[Problem to solve]: Without including any image, retype the records word for word.

[Dataset extract]:
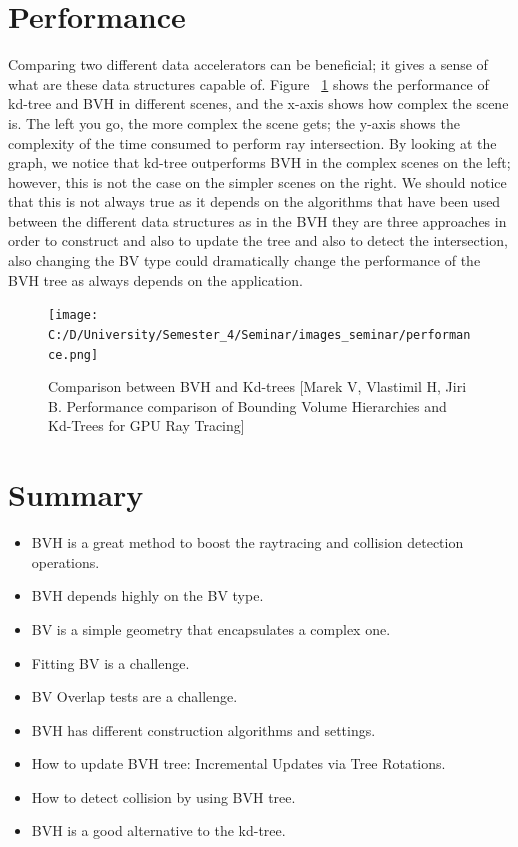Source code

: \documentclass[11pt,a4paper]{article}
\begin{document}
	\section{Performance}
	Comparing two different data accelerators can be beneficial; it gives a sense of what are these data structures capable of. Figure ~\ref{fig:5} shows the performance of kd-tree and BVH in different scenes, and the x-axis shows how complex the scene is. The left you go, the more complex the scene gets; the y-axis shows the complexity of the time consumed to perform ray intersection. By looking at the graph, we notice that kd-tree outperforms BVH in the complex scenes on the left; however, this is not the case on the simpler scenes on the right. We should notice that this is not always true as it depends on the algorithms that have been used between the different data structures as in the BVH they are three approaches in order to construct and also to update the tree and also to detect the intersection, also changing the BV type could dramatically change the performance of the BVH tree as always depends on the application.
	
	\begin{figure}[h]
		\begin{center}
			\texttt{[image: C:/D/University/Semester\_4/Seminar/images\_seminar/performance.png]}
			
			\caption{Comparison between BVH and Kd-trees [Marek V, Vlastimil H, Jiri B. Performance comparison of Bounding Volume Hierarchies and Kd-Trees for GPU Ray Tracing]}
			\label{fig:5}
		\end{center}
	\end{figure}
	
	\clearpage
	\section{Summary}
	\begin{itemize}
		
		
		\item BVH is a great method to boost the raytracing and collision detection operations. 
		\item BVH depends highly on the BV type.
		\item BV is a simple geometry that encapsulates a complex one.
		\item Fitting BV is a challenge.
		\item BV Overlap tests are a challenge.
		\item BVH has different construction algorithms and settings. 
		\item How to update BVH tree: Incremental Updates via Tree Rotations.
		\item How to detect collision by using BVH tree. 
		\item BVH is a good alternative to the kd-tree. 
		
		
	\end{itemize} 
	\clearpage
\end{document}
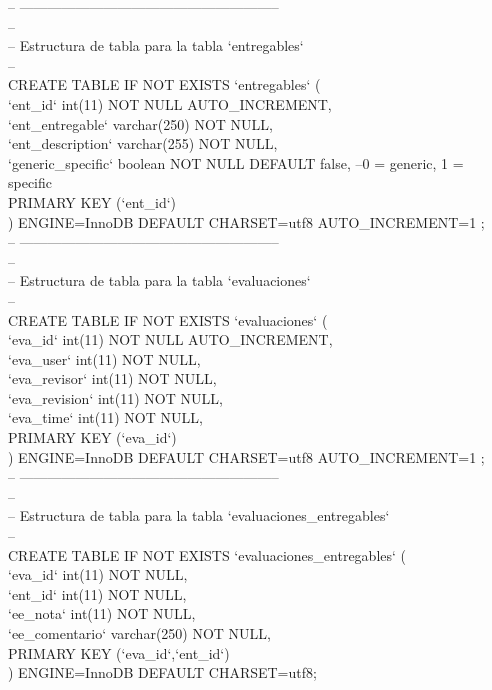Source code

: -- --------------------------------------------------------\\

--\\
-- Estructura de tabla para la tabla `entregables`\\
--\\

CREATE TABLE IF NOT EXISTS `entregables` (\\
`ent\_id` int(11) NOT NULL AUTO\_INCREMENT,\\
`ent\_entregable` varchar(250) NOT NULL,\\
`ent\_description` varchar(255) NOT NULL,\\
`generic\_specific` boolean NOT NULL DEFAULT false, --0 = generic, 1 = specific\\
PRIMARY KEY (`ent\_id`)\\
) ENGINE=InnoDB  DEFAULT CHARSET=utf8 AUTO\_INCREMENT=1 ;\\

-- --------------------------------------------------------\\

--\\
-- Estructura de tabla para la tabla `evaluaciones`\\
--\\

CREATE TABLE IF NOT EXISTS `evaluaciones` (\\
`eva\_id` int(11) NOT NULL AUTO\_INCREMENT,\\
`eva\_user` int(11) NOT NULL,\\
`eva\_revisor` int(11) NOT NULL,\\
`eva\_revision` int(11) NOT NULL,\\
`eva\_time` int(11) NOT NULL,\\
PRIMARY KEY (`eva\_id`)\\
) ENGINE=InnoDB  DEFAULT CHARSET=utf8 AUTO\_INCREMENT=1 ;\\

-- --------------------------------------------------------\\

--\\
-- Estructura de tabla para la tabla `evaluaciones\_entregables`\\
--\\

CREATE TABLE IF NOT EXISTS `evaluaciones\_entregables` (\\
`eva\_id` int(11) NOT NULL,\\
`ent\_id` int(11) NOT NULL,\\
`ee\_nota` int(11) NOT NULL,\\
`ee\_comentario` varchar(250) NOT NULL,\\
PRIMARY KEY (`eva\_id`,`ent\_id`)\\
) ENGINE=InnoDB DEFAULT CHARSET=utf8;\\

[Task solution]:
Source code

: \documentclass[11pt,a4paper]{article}
\begin{document}
	\section{Performance}
	Comparing two different data accelerators can be beneficial; it gives a sense of what are these data structures capable of. Figure ~\ref{fig:5} shows the performance of kd-tree and BVH in different scenes, and the x-axis shows how complex the scene is. The left you go, the more complex the scene gets; the y-axis shows the complexity of the time consumed to perform ray intersection. By looking at the graph, we notice that kd-tree outperforms BVH in the complex scenes on the left; however, this is not the case on the simpler scenes on the right. We should notice that this is not always true as it depends on the algorithms that have been used between the different data structures as in the BVH they are three approaches in order to construct and also to update the tree and also to detect the intersection, also changing the BV type could dramatically change the performance of the BVH tree as always depends on the application.
	
	\begin{figure}[h]
		\begin{center}
			\texttt{[image: C:/D/University/Semester\_4/Seminar/images\_seminar/performance.png]}
			
			\caption{Comparison between BVH and Kd-trees [Marek V, Vlastimil H, Jiri B. Performance comparison of Bounding Volume Hierarchies and Kd-Trees for GPU Ray Tracing]}
			\label{fig:5}
		\end{center}
	\end{figure}
	
	\clearpage
	\section{Summary}
	\begin{itemize}
		
		
		\item BVH is a great method to boost the raytracing and collision detection operations. 
		\item BVH depends highly on the BV type.
		\item BV is a simple geometry that encapsulates a complex one.
		\item Fitting BV is a challenge.
		\item BV Overlap tests are a challenge.
		\item BVH has different construction algorithms and settings. 
		\item How to update BVH tree: Incremental Updates via Tree Rotations.
		\item How to detect collision by using BVH tree. 
		\item BVH is a good alternative to the kd-tree. 
		
		
	\end{itemize} 
	\clearpage
\end{document}
Source code

: -- --------------------------------------------------------\\

--\\
-- Estructura de tabla para la tabla `entregables`\\
--\\

CREATE TABLE IF NOT EXISTS `entregables` (\\
`ent\_id` int(11) NOT NULL AUTO\_INCREMENT,\\
`ent\_entregable` varchar(250) NOT NULL,\\
`ent\_description` varchar(255) NOT NULL,\\
`generic\_specific` boolean NOT NULL DEFAULT false, --0 = generic, 1 = specific\\
PRIMARY KEY (`ent\_id`)\\
) ENGINE=InnoDB  DEFAULT CHARSET=utf8 AUTO\_INCREMENT=1 ;\\

-- --------------------------------------------------------\\

--\\
-- Estructura de tabla para la tabla `evaluaciones`\\
--\\

CREATE TABLE IF NOT EXISTS `evaluaciones` (\\
`eva\_id` int(11) NOT NULL AUTO\_INCREMENT,\\
`eva\_user` int(11) NOT NULL,\\
`eva\_revisor` int(11) NOT NULL,\\
`eva\_revision` int(11) NOT NULL,\\
`eva\_time` int(11) NOT NULL,\\
PRIMARY KEY (`eva\_id`)\\
) ENGINE=InnoDB  DEFAULT CHARSET=utf8 AUTO\_INCREMENT=1 ;\\

-- --------------------------------------------------------\\

--\\
-- Estructura de tabla para la tabla `evaluaciones\_entregables`\\
--\\

CREATE TABLE IF NOT EXISTS `evaluaciones\_entregables` (\\
`eva\_id` int(11) NOT NULL,\\
`ent\_id` int(11) NOT NULL,\\
`ee\_nota` int(11) NOT NULL,\\
`ee\_comentario` varchar(250) NOT NULL,\\
PRIMARY KEY (`eva\_id`,`ent\_id`)\\
) ENGINE=InnoDB DEFAULT CHARSET=utf8;\\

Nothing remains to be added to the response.